Dataset entries:
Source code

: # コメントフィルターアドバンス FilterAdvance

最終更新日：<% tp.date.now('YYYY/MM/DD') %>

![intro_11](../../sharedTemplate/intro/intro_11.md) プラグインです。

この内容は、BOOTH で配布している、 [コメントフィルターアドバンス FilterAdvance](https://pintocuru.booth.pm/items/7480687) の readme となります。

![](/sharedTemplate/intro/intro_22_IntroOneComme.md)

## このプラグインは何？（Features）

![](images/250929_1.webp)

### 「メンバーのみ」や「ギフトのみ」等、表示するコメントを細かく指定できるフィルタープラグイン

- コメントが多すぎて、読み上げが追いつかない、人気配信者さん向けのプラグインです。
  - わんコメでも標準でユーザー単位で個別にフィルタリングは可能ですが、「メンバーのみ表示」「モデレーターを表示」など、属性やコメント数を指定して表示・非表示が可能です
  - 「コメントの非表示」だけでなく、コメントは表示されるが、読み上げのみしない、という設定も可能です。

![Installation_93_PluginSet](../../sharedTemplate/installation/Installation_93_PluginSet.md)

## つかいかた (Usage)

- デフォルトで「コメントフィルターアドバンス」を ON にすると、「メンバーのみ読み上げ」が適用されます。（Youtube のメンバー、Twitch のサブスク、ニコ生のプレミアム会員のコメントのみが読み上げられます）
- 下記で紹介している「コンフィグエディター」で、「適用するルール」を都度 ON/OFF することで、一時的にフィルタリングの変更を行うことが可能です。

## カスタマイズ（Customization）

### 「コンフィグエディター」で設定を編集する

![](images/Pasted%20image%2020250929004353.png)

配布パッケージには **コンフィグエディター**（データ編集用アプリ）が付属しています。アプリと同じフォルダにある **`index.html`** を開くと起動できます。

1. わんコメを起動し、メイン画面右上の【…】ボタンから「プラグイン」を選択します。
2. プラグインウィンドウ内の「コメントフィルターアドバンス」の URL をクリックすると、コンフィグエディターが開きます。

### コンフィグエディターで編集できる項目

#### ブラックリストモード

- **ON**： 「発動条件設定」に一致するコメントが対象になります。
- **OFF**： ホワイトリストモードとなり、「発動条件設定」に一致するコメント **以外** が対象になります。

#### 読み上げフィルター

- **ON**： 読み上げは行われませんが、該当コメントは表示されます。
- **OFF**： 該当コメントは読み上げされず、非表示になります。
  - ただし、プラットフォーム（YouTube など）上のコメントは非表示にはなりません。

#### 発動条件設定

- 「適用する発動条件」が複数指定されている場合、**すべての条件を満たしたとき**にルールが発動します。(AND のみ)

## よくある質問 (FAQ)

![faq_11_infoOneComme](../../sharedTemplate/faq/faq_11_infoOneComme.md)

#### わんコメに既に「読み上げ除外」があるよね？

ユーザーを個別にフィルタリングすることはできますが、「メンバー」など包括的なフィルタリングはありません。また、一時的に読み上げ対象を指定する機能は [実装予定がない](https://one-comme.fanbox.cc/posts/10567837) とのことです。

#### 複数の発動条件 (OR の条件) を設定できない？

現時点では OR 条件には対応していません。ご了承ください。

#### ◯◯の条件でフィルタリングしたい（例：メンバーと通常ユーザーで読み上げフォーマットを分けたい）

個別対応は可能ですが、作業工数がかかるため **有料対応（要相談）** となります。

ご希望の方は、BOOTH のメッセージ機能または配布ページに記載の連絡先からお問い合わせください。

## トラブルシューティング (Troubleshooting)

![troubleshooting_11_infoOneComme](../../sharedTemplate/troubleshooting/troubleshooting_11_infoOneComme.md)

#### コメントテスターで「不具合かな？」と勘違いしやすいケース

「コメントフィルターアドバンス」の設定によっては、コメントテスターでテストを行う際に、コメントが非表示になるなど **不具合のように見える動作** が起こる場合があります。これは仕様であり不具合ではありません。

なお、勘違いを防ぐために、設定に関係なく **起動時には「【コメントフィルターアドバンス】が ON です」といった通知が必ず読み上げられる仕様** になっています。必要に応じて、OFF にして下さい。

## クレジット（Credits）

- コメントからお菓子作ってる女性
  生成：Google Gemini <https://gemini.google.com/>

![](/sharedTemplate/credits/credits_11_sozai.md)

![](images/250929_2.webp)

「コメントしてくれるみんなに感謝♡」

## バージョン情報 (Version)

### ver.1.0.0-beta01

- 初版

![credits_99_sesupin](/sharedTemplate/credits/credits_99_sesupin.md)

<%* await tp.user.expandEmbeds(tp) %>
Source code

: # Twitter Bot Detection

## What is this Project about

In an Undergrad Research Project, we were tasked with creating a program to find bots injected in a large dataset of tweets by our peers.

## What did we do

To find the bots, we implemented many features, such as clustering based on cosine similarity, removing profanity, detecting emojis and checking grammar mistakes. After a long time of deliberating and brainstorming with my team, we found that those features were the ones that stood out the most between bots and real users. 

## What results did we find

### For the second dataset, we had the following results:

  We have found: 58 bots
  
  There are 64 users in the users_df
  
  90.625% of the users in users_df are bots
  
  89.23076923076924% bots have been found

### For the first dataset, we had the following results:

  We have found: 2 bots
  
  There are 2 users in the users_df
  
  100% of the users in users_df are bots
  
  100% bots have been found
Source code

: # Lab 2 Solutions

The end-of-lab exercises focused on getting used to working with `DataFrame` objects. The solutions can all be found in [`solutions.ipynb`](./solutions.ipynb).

◆ Instructions to follow
Extract exactly and only the lines above from the line containing "個別対応は可能ですが、作業工数がかかるため **有料対応（要相談）** となります。" through the line containing "We have found: 2 bots", both end lines included.

◆ Answer box
個別対応は可能ですが、作業工数がかかるため **有料対応（要相談）** となります。

ご希望の方は、BOOTH のメッセージ機能または配布ページに記載の連絡先からお問い合わせください。

## トラブルシューティング (Troubleshooting)

![troubleshooting_11_infoOneComme](../../sharedTemplate/troubleshooting/troubleshooting_11_infoOneComme.md)

#### コメントテスターで「不具合かな？」と勘違いしやすいケース

「コメントフィルターアドバンス」の設定によっては、コメントテスターでテストを行う際に、コメントが非表示になるなど **不具合のように見える動作** が起こる場合があります。これは仕様であり不具合ではありません。

なお、勘違いを防ぐために、設定に関係なく **起動時には「【コメントフィルターアドバンス】が ON です」といった通知が必ず読み上げられる仕様** になっています。必要に応じて、OFF にして下さい。

## クレジット（Credits）

- コメントからお菓子作ってる女性
  生成：Google Gemini <https://gemini.google.com/>

![](/sharedTemplate/credits/credits_11_sozai.md)

![](images/250929_2.webp)

「コメントしてくれるみんなに感謝♡」

## バージョン情報 (Version)

### ver.1.0.0-beta01

- 初版

![credits_99_sesupin](/sharedTemplate/credits/credits_99_sesupin.md)

<%* await tp.user.expandEmbeds(tp) %>
Source code

: # Twitter Bot Detection

## What is this Project about

In an Undergrad Research Project, we were tasked with creating a program to find bots injected in a large dataset of tweets by our peers.

## What did we do

To find the bots, we implemented many features, such as clustering based on cosine similarity, removing profanity, detecting emojis and checking grammar mistakes. After a long time of deliberating and brainstorming with my team, we found that those features were the ones that stood out the most between bots and real users. 

## What results did we find

### For the second dataset, we had the following results:

  We have found: 58 bots
  
  There are 64 users in the users_df
  
  90.625% of the users in users_df are bots
  
  89.23076923076924% bots have been found

### For the first dataset, we had the following results:

  We have found: 2 bots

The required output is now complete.